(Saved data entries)
━━━━━━

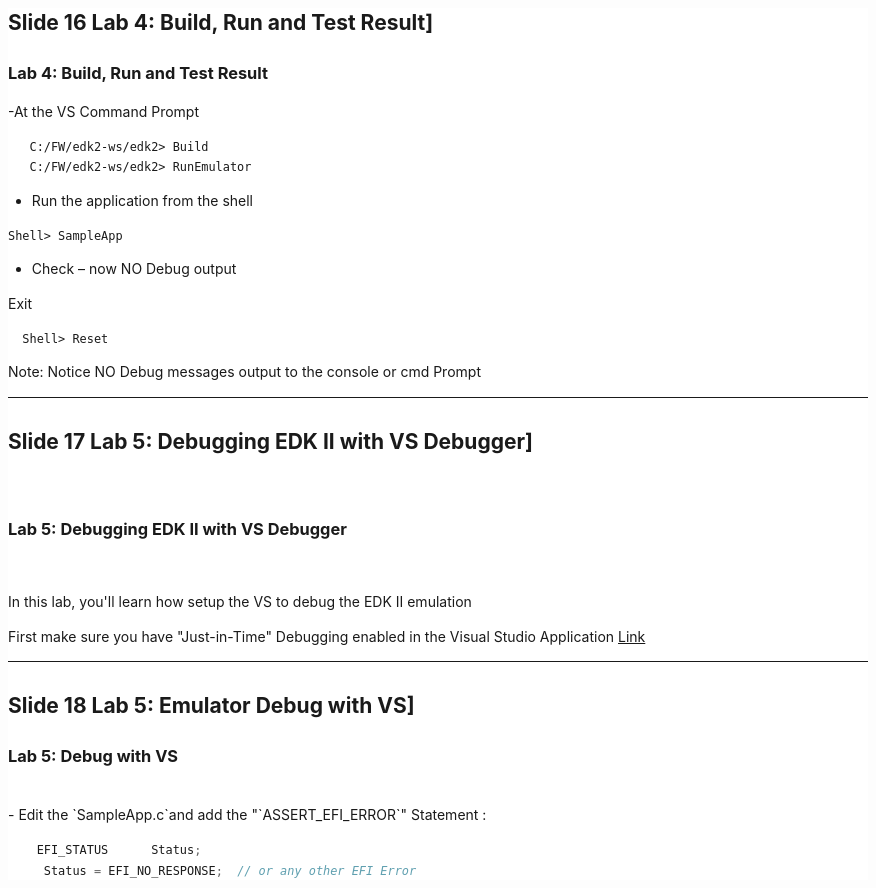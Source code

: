 ## Slide 16 Lab 4: Build, Run and Test Result]
### <b>Lab 4: Build, Run and Test Result</b>



-At the VS Command Prompt
```
   C:/FW/edk2-ws/edk2> Build
   C:/FW/edk2-ws/edk2> RunEmulator 
```
- Run the application from the shell
```
Shell> SampleApp
```
- Check – now NO Debug output

Exit 
```
  Shell> Reset
```


Note:
Notice NO Debug messages output to the console or cmd Prompt



---

## Slide 17 Lab 5: Debugging EDK II with VS Debugger]
<br>

### <b>Lab 5: Debugging EDK II with VS Debugger</b>
<br>

In this lab,  you'll learn how setup the VS to debug the EDK II  emulation

First make sure you have "Just-in-Time" Debugging enabled in the Visual Studio Application <a href="https://docs.microsoft.com/en-us/visualstudio/debugger/debug-using-the-just-in-time-debugger?view=vs-2019#BKMK_Enabling">
 Link</a>
 

---
## Slide 18 Lab 5: Emulator Debug with VS]
### <b>Lab 5:  Debug with VS</b> 
<br>
- Edit the `SampleApp.c`and add the "`ASSERT_EFI_ERROR`" Statement : <br>

```c
    EFI_STATUS      Status;
 	 Status = EFI_NO_RESPONSE;  // or any other EFI Error 
```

━━━━━━

Search the entries above for the string "Prompt", and report each line where it occurs.

TASK ANSWER
-At the VS Command Prompt
Notice NO Debug messages output to the console or cmd Prompt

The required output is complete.